Taking the UX point of view we often try to fulfil a user's need or to solve a problem. I'd ask myself a question: is a new keyboard layout a need, a problem - or - just one of the solutions? Matt already suggested SWYPE as one of the other solutions. As a user I would vote for swype, not for a new layout...

  • 2
    Typing with the 'hunt and peck' method used on smartphones, really doesn't justify maintaining the current keyboard layout. I was wondering whether work had been done to improve 'peckability'. – GUI Junkie Jun 21 '12 at 9:31
  • @Bartosz I disagree, unless you are using predictive software such as Swype, the qwerty keyboards on mobile phones just isn't meant for adult size fingers and the dial layout keyboards aren't very intuitive due to all the overloads. I think that users would gladly learn to master a new keyboard if it enables them to type at a normal pace and without mistakes. – Danny Varod Jun 21 '12 at 10:29
  • 1
    My point wasn't to justify the current keyboard layout. I agree it isn't user friendly. Nevertheless, users are familiar with the current layout and (based on that) they are able to find a proper key. At the same time a couple of new ideas failed to succeed because of learning cost. – Bartosz Rakowski Jun 21 '12 at 10:52
  • 2
    Not everyone 'hunt and pecks' on a smart phone. I can type fairly fast and that's in part due to the familiarity of the QWERTY standard. – DA01 Jul 1 '12 at 8:48
  • @DA01, are you 10-finger-typing? My fingers are too big, or my phone is too small to do that. – GUI Junkie Jul 22 '12 at 15:03

If you need a collection of innovative keyboard layouts, you can go to this website. Some of them are not listed in the answers above.
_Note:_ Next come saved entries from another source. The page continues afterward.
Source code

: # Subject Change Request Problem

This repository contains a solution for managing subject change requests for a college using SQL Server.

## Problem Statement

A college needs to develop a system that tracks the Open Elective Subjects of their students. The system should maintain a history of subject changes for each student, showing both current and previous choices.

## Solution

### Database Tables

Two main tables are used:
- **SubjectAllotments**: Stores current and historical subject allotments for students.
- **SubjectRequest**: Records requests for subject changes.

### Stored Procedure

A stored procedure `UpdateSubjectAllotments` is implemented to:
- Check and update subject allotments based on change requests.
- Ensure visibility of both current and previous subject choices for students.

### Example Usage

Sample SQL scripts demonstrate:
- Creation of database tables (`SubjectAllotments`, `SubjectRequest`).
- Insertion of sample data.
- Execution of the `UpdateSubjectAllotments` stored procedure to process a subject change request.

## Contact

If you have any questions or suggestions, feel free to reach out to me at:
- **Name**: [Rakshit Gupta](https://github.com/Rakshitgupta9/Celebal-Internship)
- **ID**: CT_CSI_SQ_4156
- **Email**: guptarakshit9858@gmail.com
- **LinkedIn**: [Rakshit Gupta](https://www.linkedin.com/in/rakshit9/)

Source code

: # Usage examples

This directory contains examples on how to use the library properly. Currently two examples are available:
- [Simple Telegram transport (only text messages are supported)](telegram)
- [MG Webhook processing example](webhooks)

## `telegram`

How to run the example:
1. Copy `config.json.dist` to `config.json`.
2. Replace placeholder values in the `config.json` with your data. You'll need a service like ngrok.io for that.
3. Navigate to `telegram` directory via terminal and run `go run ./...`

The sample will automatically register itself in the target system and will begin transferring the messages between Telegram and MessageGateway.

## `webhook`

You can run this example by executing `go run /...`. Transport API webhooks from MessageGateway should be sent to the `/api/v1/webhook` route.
  • Thanks for the feedback. I'm still using MessagEase. It could be improved. 8Pen sounds interesting, but 'hard to use'? – GUI Junkie Jul 26 '14 at 14:13
  • Also funny that a specialized website doesn't render well on Android :-/ – GUI Junkie Jul 26 '14 at 14:14
  • I've read in a blog says that using 8Pen will slowly make your thumb tired because you have to circle it so much. Although, I think if you need to type a lot, you should use keyboard for 10 fingers; if not, a little tiresomeness is not a problem :-? I admit that 8Pen is pretty attractive and MessagEase is ugly. – Ooker Jul 26 '14 at 14:30
  • Both of them will of course be improved in the future. – Ooker Jul 26 '14 at 14:33
  • See this question on User Experience too. It has good relevant information. – Ooker Jul 28 '14 at 10:48

Adding to the list of new alternatives, here is one innovation in the making:

Minuum Keyboard

enter image description here

Project promo video: http://www.youtube.com/watch?v=niV2KCkKmRw

On the cool side, the input does not have to be a touch screen, as it is mostly based on motion in one dimension only.

On the problem side, it seems to depend more on dictionary word matching, than anything I have seen before. Don't know if that will be a problem.

enter image description here


Gesture Keyboard variations, specifically GK-D, then GK-C, are the best for reducing error rates with swipe keyboards on smartphones, according to these academic publications from 2015 & 2016. The 2015 publication presented at CHI 2015 by Columbia University and Google is a bit better because it breaks error rate into gesture clarity and gesture speed.

Fantastic question, but over 5 years later, a better answer building on Jay's above is available because now swipe keyboards are ubiquitous.